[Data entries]
++++
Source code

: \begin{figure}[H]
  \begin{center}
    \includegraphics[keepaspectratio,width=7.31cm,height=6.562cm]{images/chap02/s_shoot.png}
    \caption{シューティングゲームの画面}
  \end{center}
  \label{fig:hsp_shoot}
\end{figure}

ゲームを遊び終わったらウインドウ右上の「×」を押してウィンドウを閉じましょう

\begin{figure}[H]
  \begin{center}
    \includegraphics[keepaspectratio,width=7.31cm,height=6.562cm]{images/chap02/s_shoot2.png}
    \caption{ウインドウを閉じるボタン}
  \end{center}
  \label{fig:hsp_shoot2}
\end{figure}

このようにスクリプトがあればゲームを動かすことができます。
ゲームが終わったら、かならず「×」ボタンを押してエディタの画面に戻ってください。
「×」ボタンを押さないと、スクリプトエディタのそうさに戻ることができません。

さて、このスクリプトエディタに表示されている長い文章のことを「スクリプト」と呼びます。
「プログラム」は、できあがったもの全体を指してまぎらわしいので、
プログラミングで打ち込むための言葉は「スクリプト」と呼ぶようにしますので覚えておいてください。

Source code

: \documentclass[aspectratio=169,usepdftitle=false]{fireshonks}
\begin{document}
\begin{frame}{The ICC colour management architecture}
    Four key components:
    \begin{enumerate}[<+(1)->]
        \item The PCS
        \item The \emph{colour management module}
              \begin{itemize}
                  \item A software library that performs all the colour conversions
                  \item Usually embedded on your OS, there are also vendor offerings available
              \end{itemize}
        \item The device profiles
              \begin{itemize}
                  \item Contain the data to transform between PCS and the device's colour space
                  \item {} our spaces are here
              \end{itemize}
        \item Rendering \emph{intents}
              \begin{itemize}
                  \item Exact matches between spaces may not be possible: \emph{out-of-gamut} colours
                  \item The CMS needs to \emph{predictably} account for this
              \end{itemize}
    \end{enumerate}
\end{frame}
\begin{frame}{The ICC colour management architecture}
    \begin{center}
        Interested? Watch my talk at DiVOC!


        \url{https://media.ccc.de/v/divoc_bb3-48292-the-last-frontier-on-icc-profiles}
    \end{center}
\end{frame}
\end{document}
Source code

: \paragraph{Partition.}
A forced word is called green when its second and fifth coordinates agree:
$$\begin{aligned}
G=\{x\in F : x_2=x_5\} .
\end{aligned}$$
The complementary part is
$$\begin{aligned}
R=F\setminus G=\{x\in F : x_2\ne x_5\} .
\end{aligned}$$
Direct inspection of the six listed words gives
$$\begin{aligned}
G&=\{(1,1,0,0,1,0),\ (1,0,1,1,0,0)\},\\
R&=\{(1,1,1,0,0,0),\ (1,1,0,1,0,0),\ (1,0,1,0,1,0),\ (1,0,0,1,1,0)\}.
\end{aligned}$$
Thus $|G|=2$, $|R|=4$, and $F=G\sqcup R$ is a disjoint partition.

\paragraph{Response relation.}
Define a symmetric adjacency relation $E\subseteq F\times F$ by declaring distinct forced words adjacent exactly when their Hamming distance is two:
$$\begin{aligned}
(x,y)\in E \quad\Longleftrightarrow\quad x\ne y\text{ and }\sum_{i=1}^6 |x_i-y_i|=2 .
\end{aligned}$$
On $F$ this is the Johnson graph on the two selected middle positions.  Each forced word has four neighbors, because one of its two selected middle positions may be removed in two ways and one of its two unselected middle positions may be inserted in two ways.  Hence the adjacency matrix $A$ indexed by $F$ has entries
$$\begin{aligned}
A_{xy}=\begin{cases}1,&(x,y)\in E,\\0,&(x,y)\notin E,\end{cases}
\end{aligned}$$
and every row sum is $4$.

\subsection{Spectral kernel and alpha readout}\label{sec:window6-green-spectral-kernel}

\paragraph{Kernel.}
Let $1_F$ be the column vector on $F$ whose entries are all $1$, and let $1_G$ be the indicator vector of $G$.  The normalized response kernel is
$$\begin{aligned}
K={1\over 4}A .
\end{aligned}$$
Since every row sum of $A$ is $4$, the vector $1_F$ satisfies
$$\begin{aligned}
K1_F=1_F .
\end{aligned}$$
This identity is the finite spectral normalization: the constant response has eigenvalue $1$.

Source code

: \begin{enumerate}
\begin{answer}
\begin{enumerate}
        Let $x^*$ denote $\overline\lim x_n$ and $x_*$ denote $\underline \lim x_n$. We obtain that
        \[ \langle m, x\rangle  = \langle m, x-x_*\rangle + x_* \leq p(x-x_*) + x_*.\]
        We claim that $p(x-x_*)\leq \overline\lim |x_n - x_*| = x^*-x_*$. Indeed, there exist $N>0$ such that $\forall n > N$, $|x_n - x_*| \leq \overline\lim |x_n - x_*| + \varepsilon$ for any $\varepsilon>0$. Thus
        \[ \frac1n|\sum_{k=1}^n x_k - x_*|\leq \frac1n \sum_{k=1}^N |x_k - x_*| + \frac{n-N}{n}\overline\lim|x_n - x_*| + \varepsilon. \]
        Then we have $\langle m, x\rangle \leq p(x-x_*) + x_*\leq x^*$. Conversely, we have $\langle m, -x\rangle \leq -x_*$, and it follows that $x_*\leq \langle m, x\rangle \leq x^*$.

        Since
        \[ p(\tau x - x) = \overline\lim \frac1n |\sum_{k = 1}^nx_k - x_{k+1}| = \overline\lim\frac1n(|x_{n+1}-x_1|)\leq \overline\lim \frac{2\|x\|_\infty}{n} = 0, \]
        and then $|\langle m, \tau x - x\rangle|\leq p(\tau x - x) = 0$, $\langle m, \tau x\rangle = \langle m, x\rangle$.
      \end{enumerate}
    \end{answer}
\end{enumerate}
++++
_Assigned task_
Among the entries above, the line containing "Let $x^*$ denote", the line containing "x) = \overline\lim", and all lines between them are to be restated word for word; nothing else belongs in the reply.

_Solved problem_
        Let $x^*$ denote $\overline\lim x_n$ and $x_*$ denote $\underline \lim x_n$. We obtain that
        \[ \langle m, x\rangle  = \langle m, x-x_*\rangle + x_* \leq p(x-x_*) + x_*.\]
        We claim that $p(x-x_*)\leq \overline\lim |x_n - x_*| = x^*-x_*$. Indeed, there exist $N>0$ such that $\forall n > N$, $|x_n - x_*| \leq \overline\lim |x_n - x_*| + \varepsilon$ for any $\varepsilon>0$. Thus
        \[ \frac1n|\sum_{k=1}^n x_k - x_*|\leq \frac1n \sum_{k=1}^N |x_k - x_*| + \frac{n-N}{n}\overline\lim|x_n - x_*| + \varepsilon. \]
        Then we have $\langle m, x\rangle \leq p(x-x_*) + x_*\leq x^*$. Conversely, we have $\langle m, -x\rangle \leq -x_*$, and it follows that $x_*\leq \langle m, x\rangle \leq x^*$.

        Since
        \[ p(\tau x - x) = \overline\lim \frac1n |\sum_{k = 1}^nx_k - x_{k+1}| = \overline\lim\frac1n(|x_{n+1}-x_1|)\leq \overline\lim \frac{2\|x\|_\infty}{n} = 0, \]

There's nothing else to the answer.